Commission adds details to amended ruling ahead of developer's likley appeal

Photo Credit: SUBMITTED PHOTO - Developer Patrick Kessis proposal for the Wizer Block includes 207 apartments and 36,000 square feet of retail space.Lake Oswego's Development Review Commission formally rejected a proposal for a 290,000-square-foot, mixed-use development on downtown Lake Oswego’s Wizer Block this week, adding detailed amendments in advance of a likely appeal to the City Council in September.

Monday night’s final decision affirmed the DRC's 3-2 vote in July to deny developer Patrick Kessi's request to replace the former home of Wizer’s Oswego Foods with three four-story buildings at the corner of A Avenue and First Street.

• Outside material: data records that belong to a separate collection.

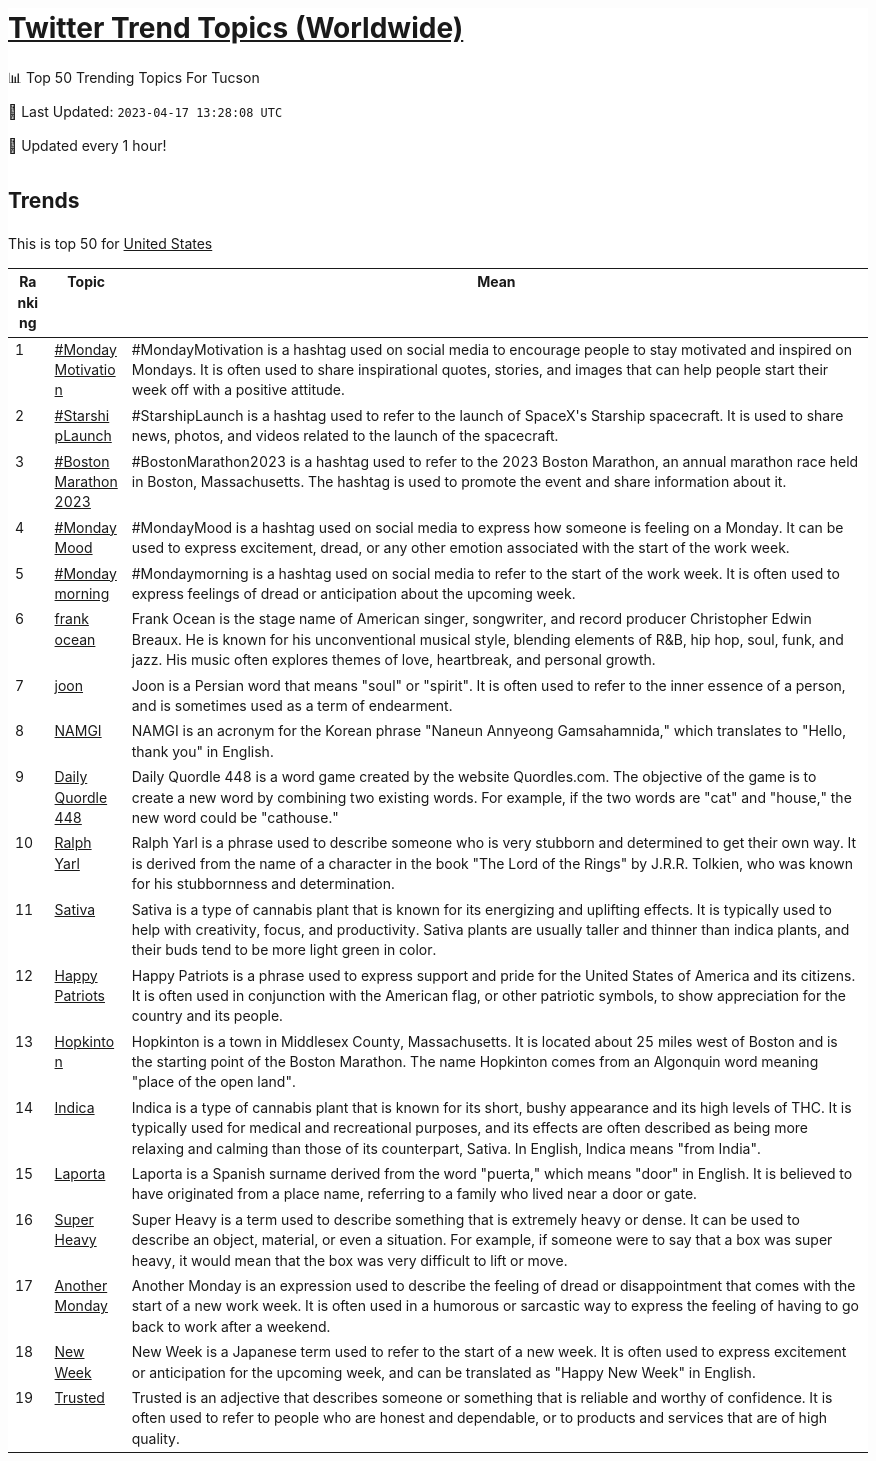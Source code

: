 [Twitter Trend Topics (Worldwide)](https://github.com/ErcinDedeoglu/Twitter-Trend-Topics)
==========


📊 Top 50 Trending Topics For Tucson

📆 Last Updated: `2023-04-17 13:28:08 UTC`

🔧 Updated every 1 hour!


## Trends

This is top 50 for [United States](</United States>)

| Ranking | Topic | Mean |
| ------- | ------------ | ------------ |
| 1 | [#MondayMotivation](http://twitter.com/search?q=%23MondayMotivation) | #MondayMotivation is a hashtag used on social media to encourage people to stay motivated and inspired on Mondays. It is often used to share inspirational quotes, stories, and images that can help people start their week off with a positive attitude. |
| 2 | [#StarshipLaunch](http://twitter.com/search?q=%23StarshipLaunch) | #StarshipLaunch is a hashtag used to refer to the launch of SpaceX's Starship spacecraft. It is used to share news, photos, and videos related to the launch of the spacecraft. |
| 3 | [#BostonMarathon2023](http://twitter.com/search?q=%23BostonMarathon2023) | #BostonMarathon2023 is a hashtag used to refer to the 2023 Boston Marathon, an annual marathon race held in Boston, Massachusetts. The hashtag is used to promote the event and share information about it. |
| 4 | [#MondayMood](http://twitter.com/search?q=%23MondayMood) | #MondayMood is a hashtag used on social media to express how someone is feeling on a Monday. It can be used to express excitement, dread, or any other emotion associated with the start of the work week. |
| 5 | [#Mondaymorning](http://twitter.com/search?q=%23Mondaymorning) | #Mondaymorning is a hashtag used on social media to refer to the start of the work week. It is often used to express feelings of dread or anticipation about the upcoming week. |
| 6 | [frank ocean](http://twitter.com/search?q=frank+ocean) | Frank Ocean is the stage name of American singer, songwriter, and record producer Christopher Edwin Breaux. He is known for his unconventional musical style, blending elements of R&B, hip hop, soul, funk, and jazz. His music often explores themes of love, heartbreak, and personal growth. |
| 7 | [joon](http://twitter.com/search?q=joon) | Joon is a Persian word that means "soul" or "spirit". It is often used to refer to the inner essence of a person, and is sometimes used as a term of endearment. |
| 8 | [NAMGI](http://twitter.com/search?q=NAMGI) | NAMGI is an acronym for the Korean phrase "Naneun Annyeong Gamsahamnida," which translates to "Hello, thank you" in English. |
| 9 | [Daily Quordle 448](http://twitter.com/search?q=Daily+Quordle+448) | Daily Quordle 448 is a word game created by the website Quordles.com. The objective of the game is to create a new word by combining two existing words. For example, if the two words are "cat" and "house," the new word could be "cathouse." |
| 10 | [Ralph Yarl](http://twitter.com/search?q=Ralph+Yarl) | Ralph Yarl is a phrase used to describe someone who is very stubborn and determined to get their own way. It is derived from the name of a character in the book "The Lord of the Rings" by J.R.R. Tolkien, who was known for his stubbornness and determination. |
| 11 | [Sativa](http://twitter.com/search?q=Sativa) | Sativa is a type of cannabis plant that is known for its energizing and uplifting effects. It is typically used to help with creativity, focus, and productivity. Sativa plants are usually taller and thinner than indica plants, and their buds tend to be more light green in color. |
| 12 | [Happy Patriots](http://twitter.com/search?q=Happy+Patriots) | Happy Patriots is a phrase used to express support and pride for the United States of America and its citizens. It is often used in conjunction with the American flag, or other patriotic symbols, to show appreciation for the country and its people. |
| 13 | [Hopkinton](http://twitter.com/search?q=Hopkinton) | Hopkinton is a town in Middlesex County, Massachusetts. It is located about 25 miles west of Boston and is the starting point of the Boston Marathon. The name Hopkinton comes from an Algonquin word meaning "place of the open land". |
| 14 | [Indica](http://twitter.com/search?q=Indica) | Indica is a type of cannabis plant that is known for its short, bushy appearance and its high levels of THC. It is typically used for medical and recreational purposes, and its effects are often described as being more relaxing and calming than those of its counterpart, Sativa. In English, Indica means "from India". |
| 15 | [Laporta](http://twitter.com/search?q=Laporta) | Laporta is a Spanish surname derived from the word "puerta," which means "door" in English. It is believed to have originated from a place name, referring to a family who lived near a door or gate. |
| 16 | [Super Heavy](http://twitter.com/search?q=Super+Heavy) | Super Heavy is a term used to describe something that is extremely heavy or dense. It can be used to describe an object, material, or even a situation. For example, if someone were to say that a box was super heavy, it would mean that the box was very difficult to lift or move. |
| 17 | [Another Monday](http://twitter.com/search?q=Another+Monday) | Another Monday is an expression used to describe the feeling of dread or disappointment that comes with the start of a new work week. It is often used in a humorous or sarcastic way to express the feeling of having to go back to work after a weekend. |
| 18 | [New Week](http://twitter.com/search?q=New+Week) | New Week is a Japanese term used to refer to the start of a new week. It is often used to express excitement or anticipation for the upcoming week, and can be translated as "Happy New Week" in English. |
| 19 | [Trusted](http://twitter.com/search?q=Trusted) | Trusted is an adjective that describes someone or something that is reliable and worthy of confidence. It is often used to refer to people who are honest and dependable, or to products and services that are of high quality. |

The development would have included 207 residential units and about 36,000 square feet of retail space.

In July, the commission was divided on whether Kessi’s proposed design reflected downtown Lake Oswego’s “village character,” and also whether the residential/commercial split he proposed was appropriate for the city’s so-called “compact shopping district.”

Monday night's vote mirrored the earlier session: DRC Chair Bob Needham and Commissioners Gregg Creighton and Kelly Melendez voted to approve the amended findings; Vice Chair Brent Ahrend and Commissioner David Poulson voted against the motion.

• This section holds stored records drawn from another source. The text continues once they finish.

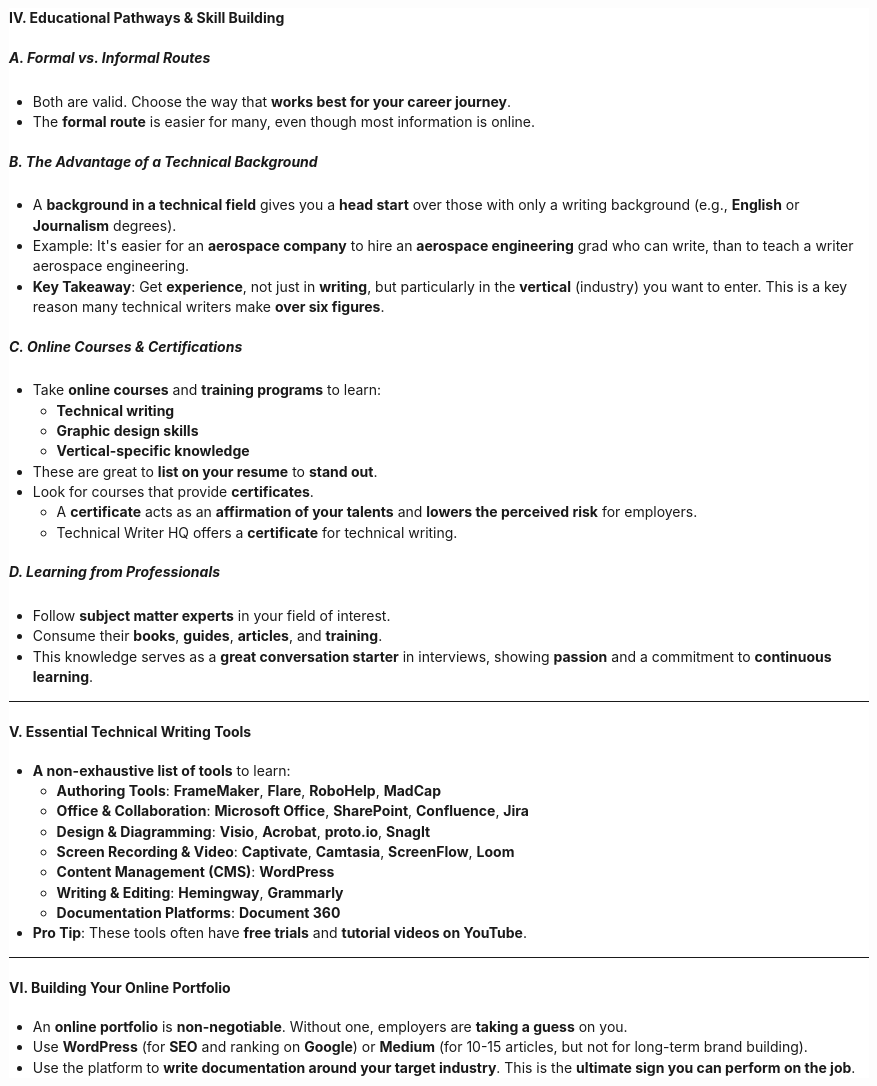 
#### **IV. Educational Pathways & Skill Building**

##### **A. Formal vs. Informal Routes**
*   Both are valid. Choose the way that **works best for your career journey**.
*   The **formal route** is easier for many, even though most information is online.

##### **B. The Advantage of a Technical Background**
*   A **background in a technical field** gives you a **head start** over those with only a writing background (e.g., **English** or **Journalism** degrees).
*   Example: It's easier for an **aerospace company** to hire an **aerospace engineering** grad who can write, than to teach a writer aerospace engineering.
*   **Key Takeaway**: Get **experience**, not just in **writing**, but particularly in the **vertical** (industry) you want to enter. This is a key reason many technical writers make **over six figures**.

##### **C. Online Courses & Certifications**
*   Take **online courses** and **training programs** to learn:
    *   **Technical writing**
    *   **Graphic design skills**
    *   **Vertical-specific knowledge**
*   These are great to **list on your resume** to **stand out**.
*   Look for courses that provide **certificates**.
    *   A **certificate** acts as an **affirmation of your talents** and **lowers the perceived risk** for employers.
    *   Technical Writer HQ offers a **certificate** for technical writing.

##### **D. Learning from Professionals**
*   Follow **subject matter experts** in your field of interest.
*   Consume their **books**, **guides**, **articles**, and **training**.
*   This knowledge serves as a **great conversation starter** in interviews, showing **passion** and a commitment to **continuous learning**.

---

#### **V. Essential Technical Writing Tools**
*   **A non-exhaustive list of tools** to learn:
    *   **Authoring Tools**: **FrameMaker**, **Flare**, **RoboHelp**, **MadCap**
    *   **Office & Collaboration**: **Microsoft Office**, **SharePoint**, **Confluence**, **Jira**
    *   **Design & Diagramming**: **Visio**, **Acrobat**, **proto.io**, **SnagIt**
    *   **Screen Recording & Video**: **Captivate**, **Camtasia**, **ScreenFlow**, **Loom**
    *   **Content Management (CMS)**: **WordPress**
    *   **Writing & Editing**: **Hemingway**, **Grammarly**
    *   **Documentation Platforms**: **Document 360**
*   **Pro Tip**: These tools often have **free trials** and **tutorial videos on YouTube**.

---

#### **VI. Building Your Online Portfolio**
*   An **online portfolio** is **non-negotiable**. Without one, employers are **taking a guess** on you.
*   Use **WordPress** (for **SEO** and ranking on **Google**) or **Medium** (for 10-15 articles, but not for long-term brand building).
*   Use the platform to **write documentation around your target industry**. This is the **ultimate sign you can perform on the job**.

Prior to the vote, the commission agreed that a detailed explanation of the denial would be useful in any future appeal. “Even in a denial, it's important to reference these things,” Ahrend said.

The commission took a 10-minute break during the session, with each member drafting detailed amendments to their findings.

The amended decision concludes that Kessi and his Evergreen Group LLC did not meet the requirements for requested exceptions because their design “does not accomplish the purpose of the Urban Design Plain in a manner that is equal or superior to a project designed pursuant to that standard,” the commission wrote, adding that the design did not achieve “the Urban Design Plan's purpose of creating a high-density Compact Shopping District clearly designated in the plan for the blocks bounded by State Street, Second Street, B Street and Evergreen Road.”

The report also found that city code prohibits another aspect of the design: first-floor residential use outside a permitted area adjoining Second Street — specifically, a courtyard that would be used only by tenants.

Kessi has said he plans to appeal the decision to the City Council, which will next meet on Sept. 2. Any decision by the council could also be appealed to the state Land Use Board of Appeals.